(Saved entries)
↓↓↓
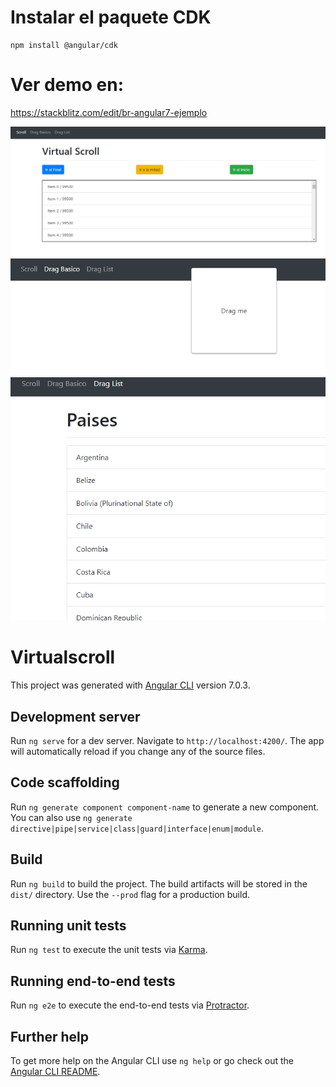 # Instalar el paquete CDK

```
npm install @angular/cdk
```

# Ver demo en:
https://stackblitz.com/edit/br-angular7-ejemplo

![alt text](https://raw.githubusercontent.com/Brayan-Restrepo/Angular-7/master/src/assets/capturas/Captura.PNG)
![alt text](https://raw.githubusercontent.com/Brayan-Restrepo/Angular-7/master/src/assets/capturas/Captura2.PNG)
![alt text](https://raw.githubusercontent.com/Brayan-Restrepo/Angular-7/master/src/assets/capturas/Captura3.PNG)

# Virtualscroll

This project was generated with [Angular CLI](https://github.com/angular/angular-cli) version 7.0.3.

## Development server

Run `ng serve` for a dev server. Navigate to `http://localhost:4200/`. The app will automatically reload if you change any of the source files.

## Code scaffolding

Run `ng generate component component-name` to generate a new component. You can also use `ng generate directive|pipe|service|class|guard|interface|enum|module`.

## Build

Run `ng build` to build the project. The build artifacts will be stored in the `dist/` directory. Use the `--prod` flag for a production build.

## Running unit tests

Run `ng test` to execute the unit tests via [Karma](https://karma-runner.github.io).

## Running end-to-end tests

Run `ng e2e` to execute the end-to-end tests via [Protractor](http://www.protractortest.org/).

## Further help

To get more help on the Angular CLI use `ng help` or go check out the [Angular CLI README](https://github.com/angular/angular-cli/blob/master/README.md).

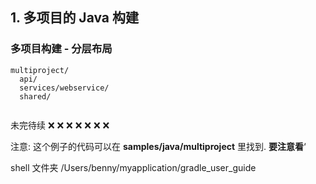 ## 1. 多项目的 Java 构建

### 多项目构建 - 分层布局

```
multiproject/
  api/
  services/webservice/
  shared/
  
```

未完待续   ❌ ❌ ❌ ❌ ❌ ❌ ❌

注意: 这个例子的代码可以在 **samples/java/multiproject** 里找到. **要注意看**‘


shell 文件夹 /Users/benny/myapplication/gradle_user_guide
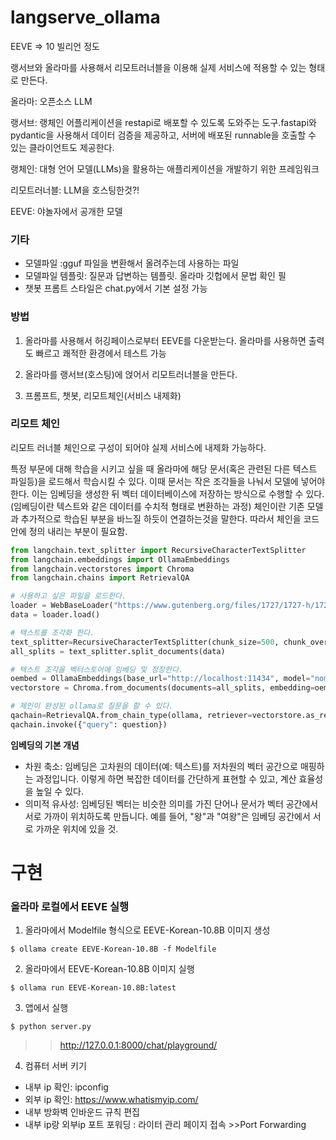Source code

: # langserve_ollama


EEVE => 10 빌리언 정도

랭서브와 올라마를 사용해서 리모트러너블을 이용해 실제 서비스에 적용할 수 있는 형태로 만든다.

올라마: 오픈소스 LLM

랭서브: 랭체인 어플리케이션을 restapi로 배포할 수 있도록 도와주는 도구.fastapi와 pydantic을 사용해서 데이터 검증을 제공하고, 서버에 배포된 runnable을 호출할 수 있는 클라이언트도 제공한다.

랭체인: 대형 언어 모델(LLMs)을 활용하는 애플리케이션을 개발하기 위한 프레임워크

리모트러너블: LLM을 호스팅한것?!

EEVE: 야놀자에서 공개한 모델


### 기타
 
* 모델파일 :gguf 파일을 변환해서 올려주는데 사용하는 파일
* 모델파일 템플릿: 질문과 답변하는 템플릿. 올라마 깃헙에서 문법 확인 필
* 챗봇 프롬트 스타일은 chat.py에서 기본 설정 가능

### 방법
1. 올라마를 사용해서 허깅페이스로부터 EEVE를 다운받는다.
올라마를 사용하면 출력도 빠르고 쾌적한 환경에서 테스트 가능

2. 올라마를 랭서브(호스팅)에 얹어서 리모트러너블을 만든다.

3. 프롬프트, 챗봇, 리모트체인(서비스 내제화)


### 리모트 체인
리모트 러너블 체인으로 구성이 되어야 실제 서비스에 내제화 가능하다.

특정 부문에 대해 학습을 시키고 싶을 때 올라마에 해당 문서(혹은 관련된 다른 텍스트 파일등)을 로드해서 학습시킬 수 있다.
이때 문서는 작은 조각들을 나눠서 모델에 넣어야 한다. 이는 임베딩을 생성한 뒤 벡터 데이터베이스에 저장하는 방식으로 수행할 수 있다. (임베딩이란 텍스트와 같은 데이터를 수치적 형태로 변환하는 과정)
체인이란 기존 모델과 추가적으로 학습된 부분을 바느질 하듯이 연결하는것을 말한다. 
따라서 체인을 코드안에 정의 내리는 부분이 필요함.

```python
from langchain.text_splitter import RecursiveCharacterTextSplitter
from langchain.embeddings import OllamaEmbeddings
from langchain.vectorstores import Chroma
from langchain.chains import RetrievalQA

# 사용하고 싶은 파일을 로드한다.
loader = WebBaseLoader("https://www.gutenberg.org/files/1727/1727-h/1727-h.htm")
data = loader.load()

# 텍스트를 조각화 한다.
text_splitter=RecursiveCharacterTextSplitter(chunk_size=500, chunk_overlap=0)
all_splits = text_splitter.split_documents(data)

# 텍스트 조각을 벡터스토어에 임베딩 및 정장한다.
oembed = OllamaEmbeddings(base_url="http://localhost:11434", model="nomic-embed-text")
vectorstore = Chroma.from_documents(documents=all_splits, embedding=oembed)

# 체인이 완성된 ollama로 질문을 할 수 있다.
qachain=RetrievalQA.from_chain_type(ollama, retriever=vectorstore.as_retriever())
qachain.invoke({"query": question})
```

**임베딩의 기본 개념**
* 차원 축소: 임베딩은 고차원의 데이터(예: 텍스트)를 저차원의 벡터 공간으로 매핑하는 과정입니다. 이렇게 하면 복잡한 데이터를 간단하게 표현할 수 있고, 계산 효율성을 높일 수 있다.
* 의미적 유사성: 임베딩된 벡터는 비슷한 의미를 가진 단어나 문서가 벡터 공간에서 서로 가까이 위치하도록 만듭니다. 예를 들어, "왕"과 "여왕"은 임베딩 공간에서 서로 가까운 위치에 있을 것.



# 구현


### **올라마 로컬에서 EEVE 실행**

1. 올라마에서 Modelfile 형식으로 EEVE-Korean-10.8B 이미지 생성

```
$ ollama create EEVE-Korean-10.8B -f Modelfile
```

2. 올라마에서 EEVE-Korean-10.8B 이미지 실행
```
$ ollama run EEVE-Korean-10.8B:latest
```

3. 앱에서 실행
```
$ python server.py
```

>> http://127.0.0.1:8000/chat/playground/

4. 컴퓨터 서버 키기
* 내부 ip 확인: ipconfig
* 외부 ip 확인: https://www.whatismyip.com/
* 내부 방화벽 인바운드 규칙 편집
* 내부 ip랑 외부ip 포트 포워딩 : 라이터 관리 페이지 접속 >>Port Forwarding 





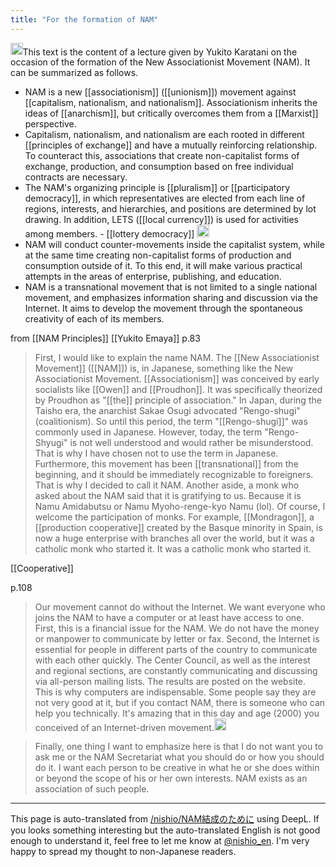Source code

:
 ```yaml
---
title: "For the formation of NAM"
---
```


<img src='https://scrapbox.io/api/pages/nishio-en/Claude/icon' alt='Claude.icon' height="19.5"/>This text is the content of a lecture given by Yukito Karatani on the occasion of the formation of the New Associationist Movement (NAM). It can be summarized as follows.
- NAM is a new [[associationism]] ([[unionism]]) movement against [[capitalism, nationalism, and nationalism]]. Associationism inherits the ideas of [[anarchism]], but critically overcomes them from a [[Marxist]] perspective.
- Capitalism, nationalism, and nationalism are each rooted in different [[principles of exchange]] and have a mutually reinforcing relationship. To counteract this, associations that create non-capitalist forms of exchange, production, and consumption based on free individual contracts are necessary.
- The NAM's organizing principle is [[pluralism]] or [[participatory democracy]], in which representatives are elected from each line of regions, interests, and hierarchies, and positions are determined by lot drawing. In addition, LETS ([[local currency]]) is used for activities among members.
        - [[lottery democracy]] <img src='https://scrapbox.io/api/pages/nishio-en/nishio/icon' alt='nishio.icon' height="19.5"/>
- NAM will conduct counter-movements inside the capitalist system, while at the same time creating non-capitalist forms of production and consumption outside of it. To this end, it will make various practical attempts in the areas of enterprise, publishing, and education.
- NAM is a transnational movement that is not limited to a single national movement, and emphasizes information sharing and discussion via the Internet. It aims to develop the movement through the spontaneous creativity of each of its members.

from  [[NAM Principles]]   [[Yukito Emaya]]
p.83
> First, I would like to explain the name NAM. The [[New Associationist Movement]] ([[NAM]]) is, in Japanese, something like the New Associationist Movement. [[Associationism]] was conceived by early socialists like [[Owen]] and [[Proudhon]]. It was specifically theorized by Proudhon as "[[the]] principle of association."
>  In Japan, during the Taisho era, the anarchist Sakae Osugi advocated "Rengo-shugi" (coalitionism). So until this period, the term "[[Rengo-shugi]]" was commonly used in Japanese. However, today, the term "Rengo-Shyugi" is not well understood and would rather be misunderstood. That is why I have chosen not to use the term in Japanese. Furthermore, this movement has been [[transnational]] from the beginning, and it should be immediately recognizable to foreigners. That is why I decided to call it NAM.
>  Another aside, a monk who asked about the NAM said that it is gratifying to us. Because it is Namu Amidabutsu or Namu Myoho-renge-kyo Namu (lol). Of course, I welcome the participation of monks. For example, [[Mondragon]], a [[production cooperative]] created by the Basque minority in Spain, is now a huge enterprise with branches all over the world, but it was a catholic monk who started it. It was a catholic monk who started it.

[[Cooperative]]

p.108
> Our movement cannot do without the Internet. We want everyone who joins the NAM to have a computer or at least have access to one. First, this is a financial issue for the NAM. We do not have the money or manpower to communicate by letter or fax. Second, the Internet is essential for people in different parts of the country to communicate with each other quickly. The Center Council, as well as the interest and regional sections, are constantly communicating and discussing via all-person mailing lists. The results are posted on the website. This is why computers are indispensable. Some people say they are not very good at it, but if you contact NAM, there is someone who can help you technically.
It's amazing that in this day and age (2000) you conceived of an Internet-driven movement.<img src='https://scrapbox.io/api/pages/nishio-en/nishio/icon' alt='nishio.icon' height="19.5"/>

> Finally, one thing I want to emphasize here is that I do not want you to ask me or the NAM Secretariat what you should do or how you should do it. I want each person to be creative in what he or she does within or beyond the scope of his or her own interests. NAM exists as an association of such people.

---
This page is auto-translated from [/nishio/NAM結成のために](https://scrapbox.io/nishio/NAM結成のために) using DeepL. If you looks something interesting but the auto-translated English is not good enough to understand it, feel free to let me know at [@nishio_en](https://twitter.com/nishio_en). I'm very happy to spread my thought to non-Japanese readers.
↑↑↑
#### Description of the task:
Give back one number only: the count of lines in the entries that hold the string "tests".

#### Exercise output:
4